## Records supplied
╔══
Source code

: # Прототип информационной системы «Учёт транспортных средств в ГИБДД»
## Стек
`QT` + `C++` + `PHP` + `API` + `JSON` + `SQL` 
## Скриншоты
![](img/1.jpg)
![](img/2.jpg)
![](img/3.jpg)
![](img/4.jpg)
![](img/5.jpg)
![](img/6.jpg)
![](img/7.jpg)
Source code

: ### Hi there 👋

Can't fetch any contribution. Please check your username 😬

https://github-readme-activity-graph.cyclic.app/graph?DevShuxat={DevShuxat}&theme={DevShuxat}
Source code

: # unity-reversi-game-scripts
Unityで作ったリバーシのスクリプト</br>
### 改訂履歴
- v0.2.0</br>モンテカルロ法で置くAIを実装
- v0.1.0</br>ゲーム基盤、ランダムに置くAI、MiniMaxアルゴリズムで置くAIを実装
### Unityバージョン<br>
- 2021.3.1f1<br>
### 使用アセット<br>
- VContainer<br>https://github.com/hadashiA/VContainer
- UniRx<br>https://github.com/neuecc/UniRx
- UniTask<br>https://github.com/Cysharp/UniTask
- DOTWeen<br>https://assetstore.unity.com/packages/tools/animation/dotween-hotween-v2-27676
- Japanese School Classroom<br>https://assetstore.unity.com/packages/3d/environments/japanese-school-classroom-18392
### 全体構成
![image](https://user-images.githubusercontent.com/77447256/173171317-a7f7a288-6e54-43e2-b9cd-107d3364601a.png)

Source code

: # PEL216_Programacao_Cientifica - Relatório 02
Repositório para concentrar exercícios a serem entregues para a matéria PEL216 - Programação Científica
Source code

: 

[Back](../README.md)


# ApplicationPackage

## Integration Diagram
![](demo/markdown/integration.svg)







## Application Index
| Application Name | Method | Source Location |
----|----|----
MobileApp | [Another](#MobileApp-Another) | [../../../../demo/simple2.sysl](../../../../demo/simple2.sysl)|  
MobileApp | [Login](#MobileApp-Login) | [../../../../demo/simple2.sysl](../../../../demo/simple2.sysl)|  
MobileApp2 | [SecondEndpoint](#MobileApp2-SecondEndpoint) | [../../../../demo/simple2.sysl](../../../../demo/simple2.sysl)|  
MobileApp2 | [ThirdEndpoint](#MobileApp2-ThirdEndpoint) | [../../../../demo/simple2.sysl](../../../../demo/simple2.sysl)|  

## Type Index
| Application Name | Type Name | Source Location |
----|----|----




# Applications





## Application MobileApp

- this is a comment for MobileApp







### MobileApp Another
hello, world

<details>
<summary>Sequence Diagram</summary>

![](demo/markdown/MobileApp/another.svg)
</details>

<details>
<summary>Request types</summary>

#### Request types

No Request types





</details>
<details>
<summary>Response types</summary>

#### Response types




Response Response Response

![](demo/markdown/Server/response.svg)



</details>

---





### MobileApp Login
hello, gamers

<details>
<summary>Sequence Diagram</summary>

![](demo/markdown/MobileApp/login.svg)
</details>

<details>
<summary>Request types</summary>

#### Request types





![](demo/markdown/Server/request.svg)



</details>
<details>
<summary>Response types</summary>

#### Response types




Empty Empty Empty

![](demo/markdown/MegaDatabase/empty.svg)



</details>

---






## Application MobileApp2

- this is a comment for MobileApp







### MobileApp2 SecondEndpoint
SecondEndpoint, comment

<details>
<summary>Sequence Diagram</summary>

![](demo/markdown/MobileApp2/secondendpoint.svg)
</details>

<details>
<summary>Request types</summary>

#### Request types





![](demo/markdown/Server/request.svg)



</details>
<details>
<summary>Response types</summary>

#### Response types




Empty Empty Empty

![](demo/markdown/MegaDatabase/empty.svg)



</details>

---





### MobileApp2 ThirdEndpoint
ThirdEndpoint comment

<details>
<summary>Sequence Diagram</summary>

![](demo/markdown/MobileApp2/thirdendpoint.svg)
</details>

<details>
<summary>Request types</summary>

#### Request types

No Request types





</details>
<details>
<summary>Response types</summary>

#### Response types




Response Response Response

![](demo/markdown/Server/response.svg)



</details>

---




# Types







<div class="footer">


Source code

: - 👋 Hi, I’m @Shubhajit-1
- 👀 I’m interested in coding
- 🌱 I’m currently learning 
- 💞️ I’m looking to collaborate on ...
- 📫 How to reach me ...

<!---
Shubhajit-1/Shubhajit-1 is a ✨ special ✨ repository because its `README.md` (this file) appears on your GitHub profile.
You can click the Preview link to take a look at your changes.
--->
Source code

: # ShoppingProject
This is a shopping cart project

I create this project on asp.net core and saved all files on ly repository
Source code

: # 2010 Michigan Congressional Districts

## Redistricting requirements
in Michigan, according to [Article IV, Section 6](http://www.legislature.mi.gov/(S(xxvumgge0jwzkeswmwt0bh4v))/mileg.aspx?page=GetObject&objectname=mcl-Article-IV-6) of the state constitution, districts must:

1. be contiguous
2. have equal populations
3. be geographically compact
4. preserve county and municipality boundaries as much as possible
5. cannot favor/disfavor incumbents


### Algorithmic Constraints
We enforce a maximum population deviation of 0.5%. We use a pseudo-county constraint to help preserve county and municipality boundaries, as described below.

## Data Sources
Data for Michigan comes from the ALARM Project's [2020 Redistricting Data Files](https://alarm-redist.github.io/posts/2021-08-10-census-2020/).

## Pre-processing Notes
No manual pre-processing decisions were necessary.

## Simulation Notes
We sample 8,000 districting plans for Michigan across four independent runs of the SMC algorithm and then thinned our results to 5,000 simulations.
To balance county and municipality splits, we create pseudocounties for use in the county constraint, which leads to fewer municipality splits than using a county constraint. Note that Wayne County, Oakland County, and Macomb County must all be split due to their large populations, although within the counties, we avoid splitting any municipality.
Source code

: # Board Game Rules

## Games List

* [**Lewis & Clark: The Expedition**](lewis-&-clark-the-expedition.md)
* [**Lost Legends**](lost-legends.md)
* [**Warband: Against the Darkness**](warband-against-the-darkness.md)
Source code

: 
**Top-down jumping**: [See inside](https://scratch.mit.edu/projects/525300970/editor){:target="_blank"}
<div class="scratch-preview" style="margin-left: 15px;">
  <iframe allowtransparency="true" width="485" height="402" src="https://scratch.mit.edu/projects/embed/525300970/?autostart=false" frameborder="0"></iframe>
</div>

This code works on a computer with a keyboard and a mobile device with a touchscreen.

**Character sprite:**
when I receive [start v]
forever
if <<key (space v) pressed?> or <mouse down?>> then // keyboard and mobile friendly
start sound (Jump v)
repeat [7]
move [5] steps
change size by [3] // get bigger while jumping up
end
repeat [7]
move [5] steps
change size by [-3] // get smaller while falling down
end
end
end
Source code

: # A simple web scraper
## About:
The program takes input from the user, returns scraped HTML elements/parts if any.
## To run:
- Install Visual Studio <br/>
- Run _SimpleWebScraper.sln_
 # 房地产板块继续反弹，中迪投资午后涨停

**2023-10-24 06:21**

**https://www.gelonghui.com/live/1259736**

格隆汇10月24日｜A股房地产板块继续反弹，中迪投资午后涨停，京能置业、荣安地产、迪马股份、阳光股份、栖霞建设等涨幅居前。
╚══
Reproduce, exactly and without additions, the run of lines from the start of the listing above to the line bearing "Can't fetch any", inclusive.

Source code

: # Прототип информационной системы «Учёт транспортных средств в ГИБДД»
## Стек
`QT` + `C++` + `PHP` + `API` + `JSON` + `SQL` 
## Скриншоты
![](img/1.jpg)
![](img/2.jpg)
![](img/3.jpg)
![](img/4.jpg)
![](img/5.jpg)
![](img/6.jpg)
![](img/7.jpg)
Source code

: ### Hi there 👋

Can't fetch any contribution. Please check your username 😬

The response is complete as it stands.